Shock weekend for Barcelona, Bayern and other giants is a welcome reminder of soccer's uncertainty

It was a rough weekend for Robert Lewandowski (pictured) and Bayern Munich, as well as other European giants. (Getty)
It was a rough weekend for Robert Lewandowski (pictured) and Bayern Munich, as well as other European giants. (Getty)

The thing that keeps us coming back to this beautiful game of ours, the thing that’s got us so hopelessly hooked, is that we don’t know. We think we know, but really we don’t know.

For all of soccer’s predictability, it somehow also remains entirely unknowable. Everything is preordained yet at the same time it’s all still possible. All scenarios remain on the table. The season starts and it’s all supposed to be a slow march to a foregone conclusion, because in the end, it does seem to turn out that way. Bayern Munich has been the German champion without interruption since 2012-13. Juventus has won an astounding eight Serie A titles in a row. FC Barcelona has won La Liga four out of the last five years and eight times out of the last 11. Paris Saint-Germain has claimed Ligue 1 six of the last seven years. And even the supposedly hyper-competitive Premier League has seen two teams win five of the last six titles.

But along the way, soccer proves capricious. The ball remains round and all of that.

Which is why it’s November and Borussia Moenchengladbach leads in Germany, and Granada went into the weekend on top of La Liga, where Real Sociedad now shares the lead with Barca and Real Madrid. It’s why Leicester City, Sheffield United, Bournemouth, Brighton & Hove Albion and Crystal Palace all sit above Manchester United and Tottenham Hotspur – last year’s Champions League finalists – in England. It’s why Inter Milan finally threatens to give Juve a real title race in Italy. It’s why Angers is second in France.

About a third of the way in, it’s been a season of delightful chaos.

Lionel Messi and Barcelona are currently joined at the top of the La Liga table by ... Real Sociedad? (Getty)
Lionel Messi and Barcelona are currently joined at the top of the La Liga table by ... Real Sociedad? (Getty)

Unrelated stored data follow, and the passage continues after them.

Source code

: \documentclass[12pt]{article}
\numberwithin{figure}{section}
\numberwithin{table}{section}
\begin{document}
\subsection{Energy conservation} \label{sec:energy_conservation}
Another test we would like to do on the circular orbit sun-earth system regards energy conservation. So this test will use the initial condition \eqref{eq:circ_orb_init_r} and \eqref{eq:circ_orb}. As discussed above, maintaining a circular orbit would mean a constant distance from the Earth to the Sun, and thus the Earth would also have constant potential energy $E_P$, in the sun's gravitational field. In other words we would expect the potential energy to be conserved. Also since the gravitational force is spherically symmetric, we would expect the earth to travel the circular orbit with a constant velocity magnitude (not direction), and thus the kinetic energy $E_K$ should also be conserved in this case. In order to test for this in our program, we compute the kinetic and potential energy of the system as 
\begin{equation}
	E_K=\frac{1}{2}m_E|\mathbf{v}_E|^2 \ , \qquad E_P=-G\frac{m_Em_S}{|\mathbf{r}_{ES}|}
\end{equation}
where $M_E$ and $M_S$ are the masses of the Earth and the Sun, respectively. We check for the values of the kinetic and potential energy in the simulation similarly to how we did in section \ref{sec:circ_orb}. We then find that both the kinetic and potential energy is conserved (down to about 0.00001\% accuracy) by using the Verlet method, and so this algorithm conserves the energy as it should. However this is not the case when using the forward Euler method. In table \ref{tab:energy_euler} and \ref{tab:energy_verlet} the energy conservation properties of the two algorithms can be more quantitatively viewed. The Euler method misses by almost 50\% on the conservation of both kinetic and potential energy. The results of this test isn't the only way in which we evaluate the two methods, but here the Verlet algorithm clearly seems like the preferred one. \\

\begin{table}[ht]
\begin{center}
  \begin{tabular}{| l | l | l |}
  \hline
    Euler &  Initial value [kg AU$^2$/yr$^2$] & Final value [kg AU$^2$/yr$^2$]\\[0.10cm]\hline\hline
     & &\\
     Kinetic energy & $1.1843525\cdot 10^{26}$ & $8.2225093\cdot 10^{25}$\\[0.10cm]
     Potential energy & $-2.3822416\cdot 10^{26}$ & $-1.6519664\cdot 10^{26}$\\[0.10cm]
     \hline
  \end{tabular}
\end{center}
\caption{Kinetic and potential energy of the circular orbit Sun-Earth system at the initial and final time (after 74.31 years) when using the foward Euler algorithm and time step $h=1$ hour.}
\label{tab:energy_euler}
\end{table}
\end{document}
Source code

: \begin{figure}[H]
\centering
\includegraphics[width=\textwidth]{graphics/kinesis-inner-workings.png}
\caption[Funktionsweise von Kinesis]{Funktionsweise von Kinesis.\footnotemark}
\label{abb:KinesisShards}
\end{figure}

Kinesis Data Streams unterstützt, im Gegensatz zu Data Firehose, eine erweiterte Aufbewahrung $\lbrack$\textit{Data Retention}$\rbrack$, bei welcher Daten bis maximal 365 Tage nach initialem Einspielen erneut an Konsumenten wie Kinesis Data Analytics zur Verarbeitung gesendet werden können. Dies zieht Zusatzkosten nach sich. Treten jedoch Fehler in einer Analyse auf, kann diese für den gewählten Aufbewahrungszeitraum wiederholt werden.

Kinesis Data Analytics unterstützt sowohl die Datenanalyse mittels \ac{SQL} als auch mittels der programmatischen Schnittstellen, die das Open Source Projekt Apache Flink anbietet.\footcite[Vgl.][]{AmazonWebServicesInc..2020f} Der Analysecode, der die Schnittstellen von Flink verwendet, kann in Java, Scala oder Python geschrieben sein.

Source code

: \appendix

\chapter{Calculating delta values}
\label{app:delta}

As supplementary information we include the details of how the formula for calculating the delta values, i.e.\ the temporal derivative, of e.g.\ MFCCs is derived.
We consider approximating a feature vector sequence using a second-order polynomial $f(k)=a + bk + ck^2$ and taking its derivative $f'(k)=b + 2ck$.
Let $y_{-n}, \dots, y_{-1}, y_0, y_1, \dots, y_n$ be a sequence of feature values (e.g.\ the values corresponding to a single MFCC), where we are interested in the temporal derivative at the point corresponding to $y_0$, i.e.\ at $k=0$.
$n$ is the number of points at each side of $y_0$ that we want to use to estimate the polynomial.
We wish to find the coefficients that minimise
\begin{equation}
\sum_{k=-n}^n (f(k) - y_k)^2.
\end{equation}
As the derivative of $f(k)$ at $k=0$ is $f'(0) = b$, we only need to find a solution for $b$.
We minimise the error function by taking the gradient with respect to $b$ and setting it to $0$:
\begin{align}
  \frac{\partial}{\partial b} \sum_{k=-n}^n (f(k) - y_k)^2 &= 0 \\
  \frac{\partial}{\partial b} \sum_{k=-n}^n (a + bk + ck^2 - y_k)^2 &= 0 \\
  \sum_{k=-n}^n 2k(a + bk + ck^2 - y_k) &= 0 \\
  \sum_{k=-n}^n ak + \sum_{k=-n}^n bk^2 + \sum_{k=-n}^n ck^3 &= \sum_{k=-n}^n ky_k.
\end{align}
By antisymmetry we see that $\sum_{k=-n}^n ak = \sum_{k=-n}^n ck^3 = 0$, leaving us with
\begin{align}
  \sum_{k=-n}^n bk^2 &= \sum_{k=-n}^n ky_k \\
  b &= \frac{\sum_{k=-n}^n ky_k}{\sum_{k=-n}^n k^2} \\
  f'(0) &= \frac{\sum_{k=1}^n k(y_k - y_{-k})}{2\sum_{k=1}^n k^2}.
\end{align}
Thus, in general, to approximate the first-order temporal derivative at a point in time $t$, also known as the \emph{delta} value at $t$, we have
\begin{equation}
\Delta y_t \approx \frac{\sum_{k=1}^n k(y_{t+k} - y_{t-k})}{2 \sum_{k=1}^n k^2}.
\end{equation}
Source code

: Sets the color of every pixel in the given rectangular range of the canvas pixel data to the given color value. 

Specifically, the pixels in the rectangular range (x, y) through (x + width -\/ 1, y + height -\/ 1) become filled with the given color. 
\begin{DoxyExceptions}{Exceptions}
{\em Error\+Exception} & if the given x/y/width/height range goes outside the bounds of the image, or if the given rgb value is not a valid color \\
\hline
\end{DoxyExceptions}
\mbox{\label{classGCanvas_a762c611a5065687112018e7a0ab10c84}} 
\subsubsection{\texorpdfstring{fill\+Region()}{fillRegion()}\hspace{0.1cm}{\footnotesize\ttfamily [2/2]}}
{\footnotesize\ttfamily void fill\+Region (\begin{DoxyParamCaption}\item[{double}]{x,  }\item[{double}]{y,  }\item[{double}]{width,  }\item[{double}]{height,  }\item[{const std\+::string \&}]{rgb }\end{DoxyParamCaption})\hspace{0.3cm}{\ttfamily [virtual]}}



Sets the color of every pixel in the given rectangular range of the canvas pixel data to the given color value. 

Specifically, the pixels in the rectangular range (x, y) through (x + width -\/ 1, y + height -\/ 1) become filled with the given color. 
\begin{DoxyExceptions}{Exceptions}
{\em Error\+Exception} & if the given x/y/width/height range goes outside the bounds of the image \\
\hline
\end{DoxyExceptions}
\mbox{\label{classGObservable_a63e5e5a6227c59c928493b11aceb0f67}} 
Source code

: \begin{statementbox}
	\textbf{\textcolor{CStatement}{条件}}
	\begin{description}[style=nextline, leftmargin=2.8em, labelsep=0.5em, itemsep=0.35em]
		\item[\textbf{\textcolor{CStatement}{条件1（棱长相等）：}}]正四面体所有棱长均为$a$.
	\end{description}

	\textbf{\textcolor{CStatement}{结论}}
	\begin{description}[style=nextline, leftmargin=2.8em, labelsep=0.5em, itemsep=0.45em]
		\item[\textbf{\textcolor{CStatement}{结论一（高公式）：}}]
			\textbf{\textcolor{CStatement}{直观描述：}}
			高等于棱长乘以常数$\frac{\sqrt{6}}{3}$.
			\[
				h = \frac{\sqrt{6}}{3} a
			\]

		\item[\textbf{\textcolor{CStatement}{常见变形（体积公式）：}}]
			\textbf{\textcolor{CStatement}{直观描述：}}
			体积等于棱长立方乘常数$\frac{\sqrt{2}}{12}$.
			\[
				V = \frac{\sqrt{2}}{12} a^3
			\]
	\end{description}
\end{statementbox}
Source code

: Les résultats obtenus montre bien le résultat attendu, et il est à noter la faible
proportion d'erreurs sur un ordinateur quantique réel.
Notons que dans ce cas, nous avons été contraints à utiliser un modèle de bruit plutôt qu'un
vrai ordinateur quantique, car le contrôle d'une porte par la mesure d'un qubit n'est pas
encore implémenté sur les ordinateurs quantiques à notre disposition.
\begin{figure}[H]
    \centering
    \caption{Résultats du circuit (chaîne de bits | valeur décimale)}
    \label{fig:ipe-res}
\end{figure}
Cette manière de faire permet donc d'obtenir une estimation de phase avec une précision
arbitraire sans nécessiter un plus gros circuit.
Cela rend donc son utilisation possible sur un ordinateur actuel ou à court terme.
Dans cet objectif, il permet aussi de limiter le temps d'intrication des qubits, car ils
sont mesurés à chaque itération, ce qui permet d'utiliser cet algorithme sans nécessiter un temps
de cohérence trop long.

And right about here would typically follow a parable about parity in any rumination on the predictability of soccer. But parity is an illusion – a lie, even, when used to justify the artificial suppression of player salaries. Any globally popular league is controlled by, at most, a handful of juggernauts – if not only one or two. Soccer’s staggering international growth – as an entertainment product, a vehicle for tribalism, and a booming business – has been driven by the same big clubs that stand accused of ruining the sport with their dominance.

Parity isn’t all that it’s made out to be. The few leagues that have it long for superteams. The ones that don’t want more suspense. But you can’t have 20 superteams in a league – although 12 of the 24 richest teams in the world, per the most recent Deloitte Football Money League standings, were English.

Yet for the systemic absence of balance, weekends like this past one nevertheless happen.

Bayern Munich suffered its biggest loss in a decade in a 5-1 clobbering at the hands of Eintracht Frankfurt. The next day, manager Niko Kovac was fired.

Manchester United lost 1-0 to Bournemouth on Saturday, actually giving the club that has dominated the Premier League era a losing 3-4-4 record so far this season.

After the transfer window closed, PSG somehow found that it not only still had Neymar and Kylian Mbappe on its books, but that it had also added Mauro Icardi to its corps of forwards already bloated with Angel Di Maria and Edinson Cavani. Yet the Parisians lost to 16th-placed Dijon, a third league loss in a dozen games.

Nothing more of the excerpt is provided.